» PROVIDED RECORDS
>>>

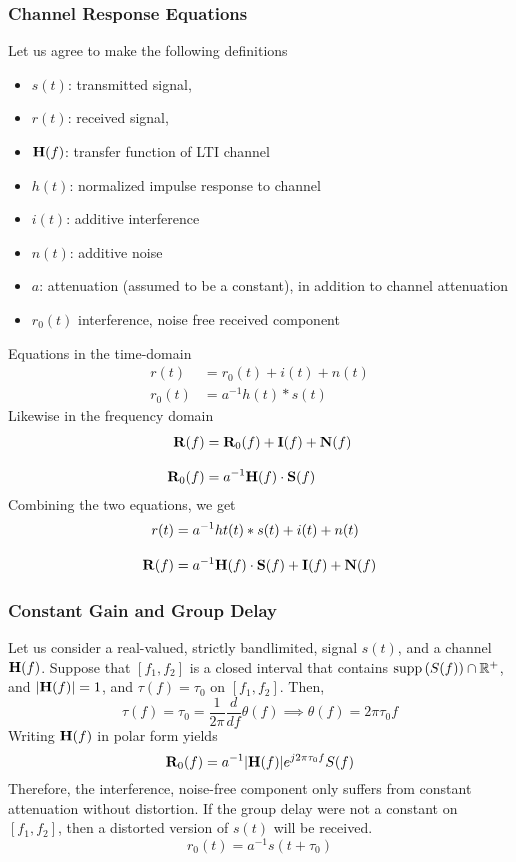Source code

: \documentclass[../../main.tex]{subfiles}
\begin{document}
\subsubsection{Channel Response Equations}
Let us agree to make the following definitions
\begin{itemize}
    \item $s(t)$: transmitted signal,
    \item $r(t)$: received signal,
    \item $\mathbf{H}(f)$: transfer function of LTI channel
    \item $h(t)$: normalized impulse response to channel
    \item $i(t)$: additive interference
    \item $n(t)$: additive noise
    \item $a$: attenuation (assumed to be a constant), in addition to channel attenuation
    \item $r_0(t)$ interference, noise free received component
\end{itemize}
Equations in the time-domain
\begin{align}
    r(t) &= r_0(t) + i(t) + n(t)\\[2ex]
    r_0(t) &= a^{-1}h(t)\ast s(t)
\end{align}
Likewise in the frequency domain
\begin{align}
    \mathbf{R}(f) &= \mathbf{R}_0(f) + \mathbf{I}(f) + \mathbf{N}(f)\\[2ex]
    \mathbf{R}_0(f) &= a^{-1}\mathbf{H}(f)\cdot \mathbf{S}(f)
\end{align}
Combining the two equations, we get
\begin{align}
    r(t) &= a^{-1}ht(t)\ast s(t) + i(t) + n(t)\\[2ex]
    \mathbf{R}(f) &=a^{-1}\mathbf{H}(f)\cdot \mathbf{S}(f) + \mathbf{I}(f) + \mathbf{N}(f)
\end{align}
\subsubsection{Constant Gain and Group Delay}
Let us consider a real-valued, strictly bandlimited, signal $s(t)$, and a channel $\mathbf{H}(f)$. Suppose that $[f_1,f_2]$ is a closed interval that contains $\operatorname{supp}{(S(f))}\cap \mathbb{R}^+$, and $|\mathbf{H}(f)|=1$, and $\tau(f)=\tau_0$ on $[f_1,f_2]$. Then,
\[
\tau(f) = \tau_0 = \dfrac{1}{2\pi}\frac{d}{df}\theta(f)\implies \theta(f) = 2\pi\tau_0f
\]
Writing $\mathbf{H}(f)$ in polar form yields
\[
\mathbf{R}_0(f) = a^{-1}|\mathbf{H}(f)|e^{j2\pi\tau_0 f}S(f)
\]
Therefore, the interference, noise-free component only suffers from constant attenuation without distortion. If the group delay were not a constant on $[f_1,f_2]$, then a distorted version of $s(t)$ will be received.
\[
r_0(t) = a^{-1}s(t+\tau_0)
\]
\end{document}
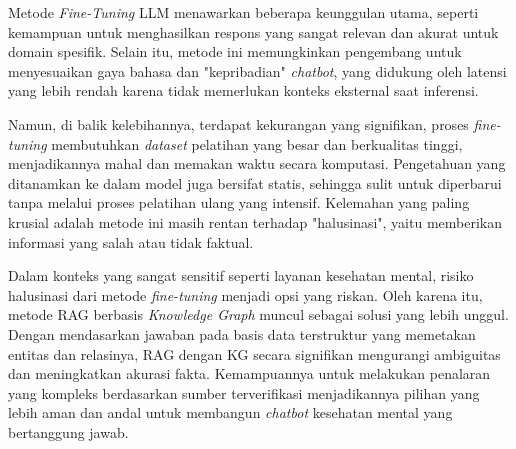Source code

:\pagebreak
Metode \textit{Fine-Tuning} LLM menawarkan beberapa keunggulan utama, seperti kemampuan untuk menghasilkan respons yang sangat relevan dan akurat untuk domain spesifik.
Selain itu, metode ini memungkinkan pengembang untuk menyesuaikan gaya bahasa dan "kepribadian" \textit{chatbot}, yang didukung oleh latensi yang lebih rendah karena tidak memerlukan konteks eksternal saat inferensi.

Namun, di balik kelebihannya, terdapat kekurangan yang signifikan, proses \textit{fine-tuning} membutuhkan \textit{dataset} pelatihan yang besar dan berkualitas tinggi, menjadikannya mahal dan memakan waktu secara komputasi.
Pengetahuan yang ditanamkan ke dalam model juga bersifat statis, sehingga sulit untuk diperbarui tanpa melalui proses pelatihan ulang yang intensif.
Kelemahan yang paling krusial adalah metode ini masih rentan terhadap "halusinasi", yaitu memberikan informasi yang salah atau tidak faktual.

Dalam konteks yang sangat sensitif seperti layanan kesehatan mental, risiko halusinasi dari metode \textit{fine-tuning} menjadi opsi yang riskan.
Oleh karena itu, metode RAG berbasis \textit{\textit{Knowledge Graph}} muncul sebagai solusi yang lebih unggul.
Dengan mendasarkan jawaban pada basis data terstruktur yang memetakan entitas dan relasinya, RAG dengan KG secara signifikan mengurangi ambiguitas dan meningkatkan akurasi fakta.
Kemampuannya untuk melakukan penalaran yang kompleks berdasarkan sumber terverifikasi menjadikannya pilihan yang lebih aman dan andal untuk membangun \textit{chatbot} kesehatan mental yang bertanggung jawab.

<<<

» DIRECTIONS FOR THIS TASK
Line by line, write out the records above exactly, skipping the pictures.

» ANSWER SECTION
Source code

: \documentclass[../../main.tex]{subfiles}
\begin{document}
\subsubsection{Channel Response Equations}
Let us agree to make the following definitions
\begin{itemize}
    \item $s(t)$: transmitted signal,
    \item $r(t)$: received signal,
    \item $\mathbf{H}(f)$: transfer function of LTI channel
    \item $h(t)$: normalized impulse response to channel
    \item $i(t)$: additive interference
    \item $n(t)$: additive noise
    \item $a$: attenuation (assumed to be a constant), in addition to channel attenuation
    \item $r_0(t)$ interference, noise free received component
\end{itemize}
Equations in the time-domain
\begin{align}
    r(t) &= r_0(t) + i(t) + n(t)\\[2ex]
    r_0(t) &= a^{-1}h(t)\ast s(t)
\end{align}
Likewise in the frequency domain
\begin{align}
    \mathbf{R}(f) &= \mathbf{R}_0(f) + \mathbf{I}(f) + \mathbf{N}(f)\\[2ex]
    \mathbf{R}_0(f) &= a^{-1}\mathbf{H}(f)\cdot \mathbf{S}(f)
\end{align}
Combining the two equations, we get
\begin{align}
    r(t) &= a^{-1}ht(t)\ast s(t) + i(t) + n(t)\\[2ex]
    \mathbf{R}(f) &=a^{-1}\mathbf{H}(f)\cdot \mathbf{S}(f) + \mathbf{I}(f) + \mathbf{N}(f)
\end{align}
\subsubsection{Constant Gain and Group Delay}
Let us consider a real-valued, strictly bandlimited, signal $s(t)$, and a channel $\mathbf{H}(f)$. Suppose that $[f_1,f_2]$ is a closed interval that contains $\operatorname{supp}{(S(f))}\cap \mathbb{R}^+$, and $|\mathbf{H}(f)|=1$, and $\tau(f)=\tau_0$ on $[f_1,f_2]$. Then,
\[
\tau(f) = \tau_0 = \dfrac{1}{2\pi}\frac{d}{df}\theta(f)\implies \theta(f) = 2\pi\tau_0f
\]
Writing $\mathbf{H}(f)$ in polar form yields
\[
\mathbf{R}_0(f) = a^{-1}|\mathbf{H}(f)|e^{j2\pi\tau_0 f}S(f)
\]
Therefore, the interference, noise-free component only suffers from constant attenuation without distortion. If the group delay were not a constant on $[f_1,f_2]$, then a distorted version of $s(t)$ will be received.
\[
r_0(t) = a^{-1}s(t+\tau_0)
\]
\end{document}
Source code

:\pagebreak
Metode \textit{Fine-Tuning} LLM menawarkan beberapa keunggulan utama, seperti kemampuan untuk menghasilkan respons yang sangat relevan dan akurat untuk domain spesifik.
Selain itu, metode ini memungkinkan pengembang untuk menyesuaikan gaya bahasa dan "kepribadian" \textit{chatbot}, yang didukung oleh latensi yang lebih rendah karena tidak memerlukan konteks eksternal saat inferensi.

Namun, di balik kelebihannya, terdapat kekurangan yang signifikan, proses \textit{fine-tuning} membutuhkan \textit{dataset} pelatihan yang besar dan berkualitas tinggi, menjadikannya mahal dan memakan waktu secara komputasi.
Pengetahuan yang ditanamkan ke dalam model juga bersifat statis, sehingga sulit untuk diperbarui tanpa melalui proses pelatihan ulang yang intensif.
Kelemahan yang paling krusial adalah metode ini masih rentan terhadap "halusinasi", yaitu memberikan informasi yang salah atau tidak faktual.

Dalam konteks yang sangat sensitif seperti layanan kesehatan mental, risiko halusinasi dari metode \textit{fine-tuning} menjadi opsi yang riskan.
Oleh karena itu, metode RAG berbasis \textit{\textit{Knowledge Graph}} muncul sebagai solusi yang lebih unggul.
Dengan mendasarkan jawaban pada basis data terstruktur yang memetakan entitas dan relasinya, RAG dengan KG secara signifikan mengurangi ambiguitas dan meningkatkan akurasi fakta.
Kemampuannya untuk melakukan penalaran yang kompleks berdasarkan sumber terverifikasi menjadikannya pilihan yang lebih aman dan andal untuk membangun \textit{chatbot} kesehatan mental yang bertanggung jawab.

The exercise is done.